Part 14

Part 14

A Chapter by erifnidne

The hardened tentacles crashed into the ground all around Ammie, throwing up even more dirt than her elemental stones had first rucked up. 

Screaming filtered through the air as the witches, finally freed from Lommeil’s presence, scrambled away from the disaster before them. 

Juliette, Lis, and Five shoved through the throng, running towards the danger.

Their faces were bleak, eyes gaping wide enough to pop out completely, as they headed for the swirling dirt storm.

Juliette coughed, throwing up a hand before her nose and mouth, nearly too late to stop from inhaling the violently moving stuff still settling through the air.

“Ammie!” Five coughed, swinging his hand uselessly around him. 

The world was dirt clouds that existed somewhere none of the witches had ever been. 
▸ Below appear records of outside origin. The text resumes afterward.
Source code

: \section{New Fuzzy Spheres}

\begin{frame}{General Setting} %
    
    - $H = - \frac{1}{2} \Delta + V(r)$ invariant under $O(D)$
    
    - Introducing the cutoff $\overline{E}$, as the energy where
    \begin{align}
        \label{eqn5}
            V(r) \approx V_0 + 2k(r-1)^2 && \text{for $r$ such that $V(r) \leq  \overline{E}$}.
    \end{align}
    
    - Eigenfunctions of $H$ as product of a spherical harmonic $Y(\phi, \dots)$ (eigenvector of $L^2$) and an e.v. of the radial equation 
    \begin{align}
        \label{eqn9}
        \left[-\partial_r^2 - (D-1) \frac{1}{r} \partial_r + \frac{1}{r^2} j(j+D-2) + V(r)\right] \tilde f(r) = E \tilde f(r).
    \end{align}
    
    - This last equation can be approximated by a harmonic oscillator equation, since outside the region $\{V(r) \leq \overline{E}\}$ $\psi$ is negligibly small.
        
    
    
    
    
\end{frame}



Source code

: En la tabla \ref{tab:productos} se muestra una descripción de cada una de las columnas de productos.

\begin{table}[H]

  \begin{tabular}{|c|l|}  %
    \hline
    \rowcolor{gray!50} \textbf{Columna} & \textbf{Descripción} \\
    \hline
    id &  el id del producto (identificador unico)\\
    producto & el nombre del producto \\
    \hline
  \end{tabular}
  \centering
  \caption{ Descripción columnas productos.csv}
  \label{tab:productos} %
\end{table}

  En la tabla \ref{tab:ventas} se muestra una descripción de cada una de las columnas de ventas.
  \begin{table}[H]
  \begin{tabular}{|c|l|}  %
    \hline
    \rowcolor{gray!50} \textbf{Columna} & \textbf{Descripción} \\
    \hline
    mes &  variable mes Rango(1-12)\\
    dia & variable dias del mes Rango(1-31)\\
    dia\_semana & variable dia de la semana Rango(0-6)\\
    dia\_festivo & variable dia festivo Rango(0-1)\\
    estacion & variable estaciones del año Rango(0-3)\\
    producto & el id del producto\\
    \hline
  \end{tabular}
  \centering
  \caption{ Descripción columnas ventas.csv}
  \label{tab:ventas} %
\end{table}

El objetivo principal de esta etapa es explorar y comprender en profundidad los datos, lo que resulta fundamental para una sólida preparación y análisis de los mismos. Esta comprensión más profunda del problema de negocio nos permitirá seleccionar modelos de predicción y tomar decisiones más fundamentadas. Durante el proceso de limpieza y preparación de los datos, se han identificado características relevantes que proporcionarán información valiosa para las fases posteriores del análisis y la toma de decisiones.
Was this what human wars were like? Juliette shuddered at the horror of it all. Nobody can find their way in this mess, she scrunched her nose in frustration, tears burning from her dusty eyes.

“Ammie!” Lis choked, voice but a mere whisper. The girl was still trembling, still roving about like one of the faceless.

Soon, Juliette knew, the girl would burn out.

I can’t let that happen.

Moving toward the center where the dust was the thickest, Juliette glimpsed a strange orange light.

It glowed in a thin horizontal line, and Juliette couldn’t figure out what it could be. A smashed yard light from nearby? A witch stone that someone had elongated to provide just the slimmest of lights?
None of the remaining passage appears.